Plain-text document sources
BEGIN

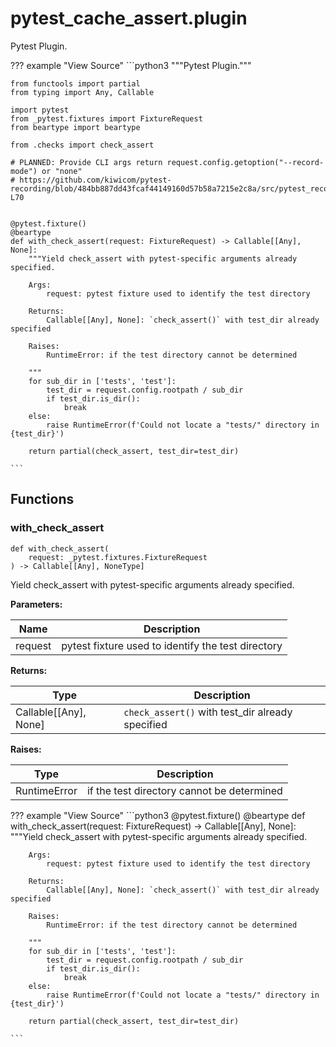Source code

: #  pytest_cache_assert.plugin

Pytest Plugin.

??? example "View Source"
    ```python3
    """Pytest Plugin."""

    from functools import partial
    from typing import Any, Callable

    import pytest
    from _pytest.fixtures import FixtureRequest
    from beartype import beartype

    from .checks import check_assert

    # PLANNED: Provide CLI args return request.config.getoption("--record-mode") or "none"
    # https://github.com/kiwicom/pytest-recording/blob/484bb887dd43fcaf44149160d57b58a7215e2c8a/src/pytest_recording/plugin.py#L37-L70


    @pytest.fixture()
    @beartype
    def with_check_assert(request: FixtureRequest) -> Callable[[Any], None]:
        """Yield check_assert with pytest-specific arguments already specified.

        Args:
            request: pytest fixture used to identify the test directory

        Returns:
            Callable[[Any], None]: `check_assert()` with test_dir already specified

        Raises:
            RuntimeError: if the test directory cannot be determined

        """
        for sub_dir in ['tests', 'test']:
            test_dir = request.config.rootpath / sub_dir
            if test_dir.is_dir():
                break
        else:
            raise RuntimeError(f'Could not locate a "tests/" directory in {test_dir}')

        return partial(check_assert, test_dir=test_dir)

    ```

## Functions


### with_check_assert

```python3
def with_check_assert(
    request: _pytest.fixtures.FixtureRequest
) -> Callable[[Any], NoneType]
```



Yield check_assert with pytest-specific arguments already specified.

**Parameters:**

| Name | Description |
|---|---|
| request | pytest fixture used to identify the test directory |

**Returns:**

| Type | Description |
|---|---|
| Callable[[Any], None] | `check_assert()` with test_dir already specified |

**Raises:**

| Type | Description |
|---|---|
| RuntimeError | if the test directory cannot be determined |

??? example "View Source"
    ```python3
    @pytest.fixture()
    @beartype
    def with_check_assert(request: FixtureRequest) -> Callable[[Any], None]:
        """Yield check_assert with pytest-specific arguments already specified.

        Args:
            request: pytest fixture used to identify the test directory

        Returns:
            Callable[[Any], None]: `check_assert()` with test_dir already specified

        Raises:
            RuntimeError: if the test directory cannot be determined

        """
        for sub_dir in ['tests', 'test']:
            test_dir = request.config.rootpath / sub_dir
            if test_dir.is_dir():
                break
        else:
            raise RuntimeError(f'Could not locate a "tests/" directory in {test_dir}')

        return partial(check_assert, test_dir=test_dir)

    ```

END

**WHAT NEEDS TO BE DONE**
Exactly as written, please copy out the whole set of records, skipping images.

**PROBLEM SOLUTION**
Source code

: #  pytest_cache_assert.plugin

Pytest Plugin.

??? example "View Source"
    ```python3
    """Pytest Plugin."""

    from functools import partial
    from typing import Any, Callable

    import pytest
    from _pytest.fixtures import FixtureRequest
    from beartype import beartype

    from .checks import check_assert

    # PLANNED: Provide CLI args return request.config.getoption("--record-mode") or "none"
    # https://github.com/kiwicom/pytest-recording/blob/484bb887dd43fcaf44149160d57b58a7215e2c8a/src/pytest_recording/plugin.py#L37-L70


    @pytest.fixture()
    @beartype
    def with_check_assert(request: FixtureRequest) -> Callable[[Any], None]:
        """Yield check_assert with pytest-specific arguments already specified.

        Args:
            request: pytest fixture used to identify the test directory

        Returns:
            Callable[[Any], None]: `check_assert()` with test_dir already specified

        Raises:
            RuntimeError: if the test directory cannot be determined

        """
        for sub_dir in ['tests', 'test']:
            test_dir = request.config.rootpath / sub_dir
            if test_dir.is_dir():
                break
        else:
            raise RuntimeError(f'Could not locate a "tests/" directory in {test_dir}')

        return partial(check_assert, test_dir=test_dir)

    ```

## Functions


### with_check_assert

```python3
def with_check_assert(
    request: _pytest.fixtures.FixtureRequest
) -> Callable[[Any], NoneType]
```



Yield check_assert with pytest-specific arguments already specified.

**Parameters:**

| Name | Description |
|---|---|
| request | pytest fixture used to identify the test directory |

**Returns:**

| Type | Description |
|---|---|
| Callable[[Any], None] | `check_assert()` with test_dir already specified |

**Raises:**

| Type | Description |
|---|---|
| RuntimeError | if the test directory cannot be determined |

??? example "View Source"
    ```python3
    @pytest.fixture()
    @beartype
    def with_check_assert(request: FixtureRequest) -> Callable[[Any], None]:
        """Yield check_assert with pytest-specific arguments already specified.

        Args:
            request: pytest fixture used to identify the test directory

        Returns:
            Callable[[Any], None]: `check_assert()` with test_dir already specified

        Raises:
            RuntimeError: if the test directory cannot be determined

        """
        for sub_dir in ['tests', 'test']:
            test_dir = request.config.rootpath / sub_dir
            if test_dir.is_dir():
                break
        else:
            raise RuntimeError(f'Could not locate a "tests/" directory in {test_dir}')

        return partial(check_assert, test_dir=test_dir)

    ```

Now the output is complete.